Quando te cortar a robusta mão,
lei da agricultura permitida,
ríspido alento podará tua sorte.

Não folgues, que te aguarda algum vilão;
dilata teu nascer para tua vida,
que antecipas teu ser para tua morte.

 


SONETO XXV

 Los blancos lilios que de ciento en ciento
hijos del Sol, nos da la Primavera,
a quien del Tejo son en la ribera,
oro su cuna, perlas su alimiento;

las frescas rosas, que ambicioso el viento
con pluma solicita lisonjera,
como quien de una y otra hoja espera
purpúreas alas, si lascivo aliento,

 a vuestro hermoso pie cada qual debe
su beldad toda. Que hará la mano,
si tanto puede el pie, que ostenta flores,

por que vuestro esplendor venza la nieve,
venza su rosicler, y por que en vano,
hablando vos, espiren sus olores?  

 

 SONETO XXV

Os brancos lírios que, de cento em cento,
filhos do Sol, nos dá a Primavera,
a quem do Tejo são lá na ribeira,
ouro seu berço, pérolas seu alimento;

as frescas rosas que, ambicioso, o vento
com pluma solicita lisonjeira,
como quem de uma e outra folha espera
purpúreas asas, se lascivo alento,

a vosso formoso pé cada qual deve
sua beleza toda.
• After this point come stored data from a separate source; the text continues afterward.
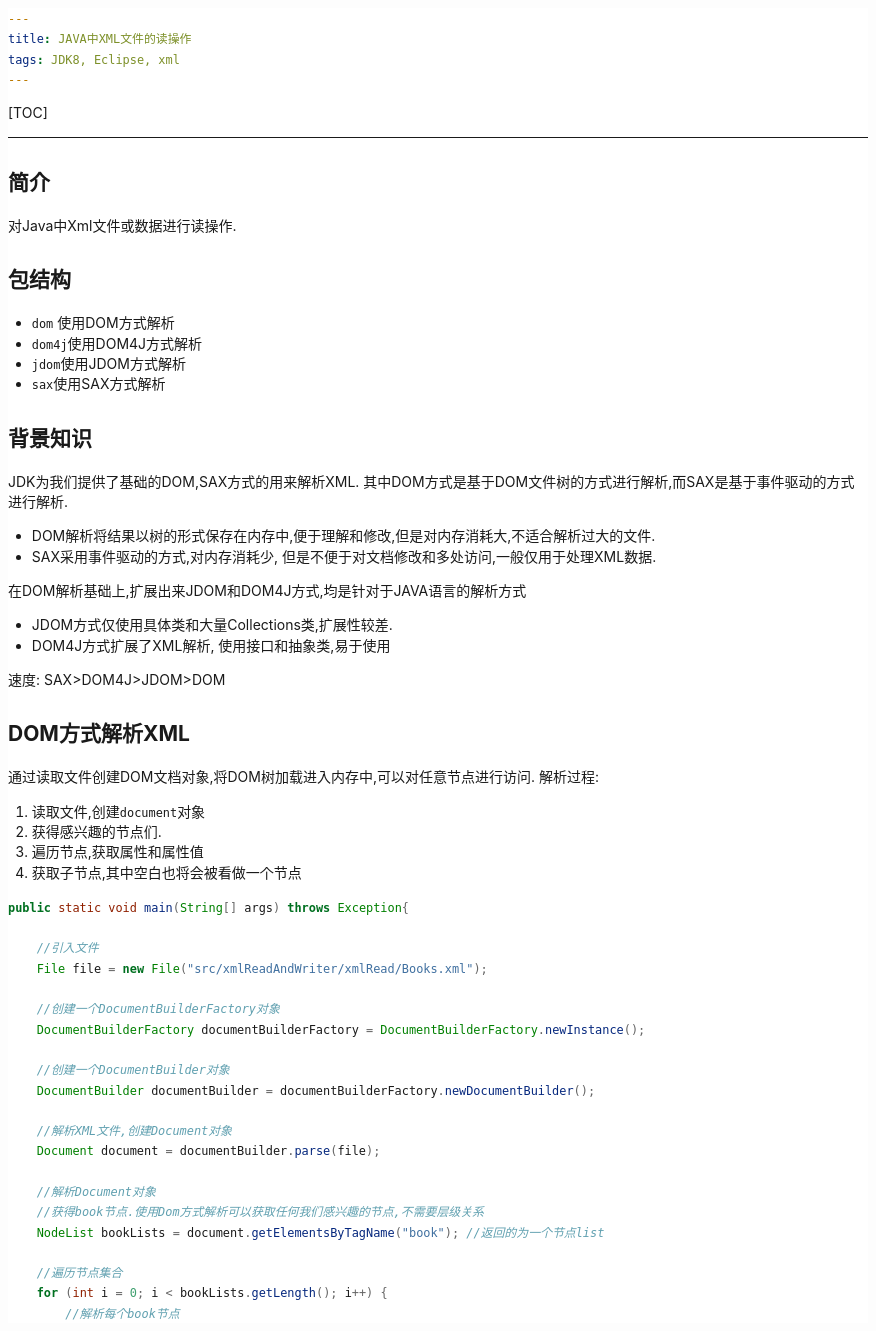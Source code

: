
 ```yaml
---
title: JAVA中XML文件的读操作
tags: JDK8, Eclipse, xml
---
```


[TOC]

---

## 简介
对Java中Xml文件或数据进行读操作.

## 包结构
- `dom` 使用DOM方式解析
- `dom4j`使用DOM4J方式解析
- `jdom`使用JDOM方式解析
- `sax`使用SAX方式解析

## 背景知识
JDK为我们提供了基础的DOM,SAX方式的用来解析XML.
其中DOM方式是基于DOM文件树的方式进行解析,而SAX是基于事件驱动的方式进行解析.
- DOM解析将结果以树的形式保存在内存中,便于理解和修改,但是对内存消耗大,不适合解析过大的文件.
- SAX采用事件驱动的方式,对内存消耗少, 但是不便于对文档修改和多处访问,一般仅用于处理XML数据.

在DOM解析基础上,扩展出来JDOM和DOM4J方式,均是针对于JAVA语言的解析方式
- JDOM方式仅使用具体类和大量Collections类,扩展性较差.
- DOM4J方式扩展了XML解析, 使用接口和抽象类,易于使用

速度:
SAX>DOM4J>JDOM>DOM

## DOM方式解析XML
通过读取文件创建DOM文档对象,将DOM树加载进入内存中,可以对任意节点进行访问.
解析过程:
1. 读取文件,创建`document`对象
2. 获得感兴趣的节点们.
3. 遍历节点,获取属性和属性值
4. 获取子节点,其中空白也将会被看做一个节点 

``` java
public static void main(String[] args) throws Exception{

	//引入文件
	File file = new File("src/xmlReadAndWriter/xmlRead/Books.xml");

	//创建一个DocumentBuilderFactory对象
	DocumentBuilderFactory documentBuilderFactory = DocumentBuilderFactory.newInstance();

	//创建一个DocumentBuilder对象
	DocumentBuilder documentBuilder = documentBuilderFactory.newDocumentBuilder();

	//解析XML文件,创建Document对象
	Document document = documentBuilder.parse(file);

	//解析Document对象
	//获得book节点.使用Dom方式解析可以获取任何我们感兴趣的节点,不需要层级关系
	NodeList bookLists = document.getElementsByTagName("book");	//返回的为一个节点list

	//遍历节点集合
	for (int i = 0; i < bookLists.getLength(); i++) {
		//解析每个book节点
```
Que fará a mão
se tanto pode o pé, que ostenta flores,

por que vosso esplendor vence a neve,
vence seu rosicler, e por que em vão
falando vós, expiram seus olores?


*

Traduções: Claudio Daniel

*

Luis de Góngora y Argote, poeta barroco espanhol, nasceu em Córdoba, em 1561, numa família aristocrática. Foi ordenado sacerdote aos 56 anos, atuando como capelão na corte do rei Felipe III. Sua obra poética inclui sonetos, romances, letrillas e peças longas de severa arquitetura, como a Fábula de Polifemo e Galatéia (1612) e as Soledades (1613), obras capitais da estética barroca. Sua lírica é articulada numa sintaxe complexa, com riqueza de vocabulário e de construções metafóricas, que valeram ao autor a acusação de hermetismo e obscuridade. Admirado por Cervantes, foi chamado de “o Homero espanhol”. O poeta faleceu na mesma cidade onde nascera, em 1627.